Exercise requirements
Read the entries below and pull out each line with the string "Operate".

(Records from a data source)
|---|
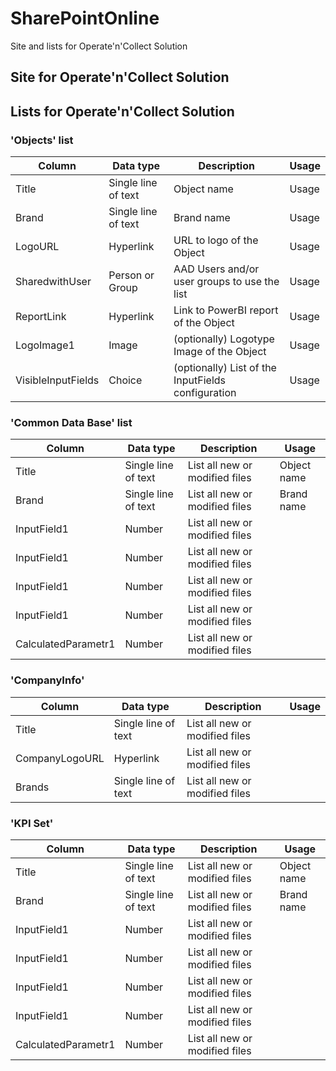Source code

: # SharePointOnline 

Site and lists for Operate'n'Collect Solution




## Site for Operate'n'Collect Solution

## Lists for Operate'n'Collect Solution

### 'Objects' list

| Column | Data type | Description | Usage |
| --- | --- | --- | --- |
| Title | Single line of text | Object name | Usage |
| Brand | Single line of text | Brand name | Usage |
| LogoURL | Hyperlink | URL to logo of the Object | Usage |
| SharedwithUser | Person or Group | AAD Users and/or user groups to use the list | Usage |
| ReportLink | Hyperlink | Link to PowerBI report of the Object | Usage |
| LogoImage1 | Image | (optionally) Logotype Image of the Object | Usage |
| VisibleInputFields | Choice | (optionally) List of the InputFields configuration | Usage |


### 'Common Data Base' list

| Column | Data type | Description | Usage |
| --- | --- | --- | --- |
| Title | Single line of text | List all new or modified files | Object name | Usage |
| Brand | Single line of text | List all new or modified files | Brand name | Usage |
| InputField1 | Number | List all new or modified files |
| InputField1 | Number | List all new or modified files |
| InputField1 | Number | List all new or modified files |
| InputField1 | Number | List all new or modified files |
| CalculatedParametr1 | Number | List all new or modified files |

### 'CompanyInfo'

| Column | Data type | Description | Usage |
| --- | --- | --- | --- |
| Title | Single line of text | List all new or modified files |
| CompanyLogoURL | Hyperlink | List all new or modified files |
| Brands | Single line of text | List all new or modified files |

### 'KPI Set'

| Column | Data type | Description | Usage |
| --- | --- | --- | --- |
| Title | Single line of text | List all new or modified files | Object name | Usage |
| Brand | Single line of text | List all new or modified files | Brand name | Usage |
| InputField1 | Number | List all new or modified files |
| InputField1 | Number | List all new or modified files |
| InputField1 | Number | List all new or modified files |
| InputField1 | Number | List all new or modified files |
| CalculatedParametr1 | Number | List all new or modified files |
|---|
Result
Site and lists for Operate'n'Collect Solution
## Site for Operate'n'Collect Solution
## Lists for Operate'n'Collect Solution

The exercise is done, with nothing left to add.